Preventing atom exhaustion attacks with `String.to_existing_atom`

almirsarajcic

almirsarajcic

yesterday

Using String.to_atom/1 on user input is a critical security vulnerability that can crash your entire BEAM VM through atom exhaustion. Here are two approaches to safely convert user input to atoms - from manual validation to automatic protection.

# ❌ DANGEROUS - Never do this with user input!
def process_filter(params) do
  params["filter_by"]
  |> String.to_atom()  # Atom table grows forever!
  |> query_by()
end

# ✅ SAFER - Use String.to_existing_atom (prevents new atom creation)
def convert_filter_param(user_input) when is_binary(user_input) do
  {:ok, String.to_existing_atom(user_input)}
rescue
  ArgumentError -> {:error, :invalid_atom}
end

# Usage: only works if atom already exists in your app
convert_filter_param("status")     # {:ok, :status} (if atom exists)
convert_filter_param("malicious")  # {:error, :invalid_atom} (atom doesn't exist)

String.to_existing_atom/1 only converts strings to atoms that already exist in the atom table - if the atom doesn’t exist, it raises ArgumentError. This prevents attackers from creating new atoms but still requires error handling.

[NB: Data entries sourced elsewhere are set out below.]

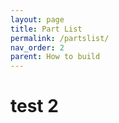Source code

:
 ```yaml
---
layout: page
title: Part List
permalink: /partslist/
nav_order: 2
parent: How to build
---
```


# test 2
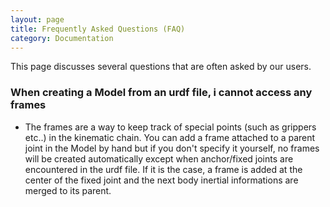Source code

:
 ```yaml
---
layout: page
title: Frequently Asked Questions (FAQ)
category: Documentation
---
```


This page discusses several questions that are often asked by our
users.

### When creating a Model from an urdf file, i cannot access any frames

- The frames are a way to keep track of special points (such as grippers etc..) in the kinematic chain. You can add a
  frame attached to a parent joint in the Model by hand but if you don't specify it yourself, no frames will be created
  automatically except when anchor/fixed joints are encountered in the urdf file. If it is the case, a frame is added
  at the center of the fixed joint and the next body inertial informations are merged to its parent.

Pro tip: For Phoenix apps, use Ecto.Enum for the cleanest solution:

defmodule MyApp.FilterParams do
  use Ecto.Schema

  import Ecto.Changeset

  @primary_key false
  embedded_schema do
    field :filter_by, Ecto.Enum, values: [:status, :priority, :category, :type]
    field :sort_by, Ecto.Enum, values: [:name, :created_at, :updated_at]
  end

  def changeset(attrs) do
    %__MODULE__{}
    |> cast(attrs, [:filter_by, :sort_by])
  end
end

# In your controller - completely safe, no error handling needed
def index(conn, params) do
  items = case FilterParams.changeset(params) do
    %{valid?: true, changes: filters} ->
      query_with_filters(filters) |> Repo.all()
    _ ->
      Repo.all(Item)
  end

  render(conn, :index, items: items)
end

Ecto.Enum automatically handles safe atom conversion and validation - no manual error handling required. You can also monitor atom usage in production with :erlang.system_info(:atom_count).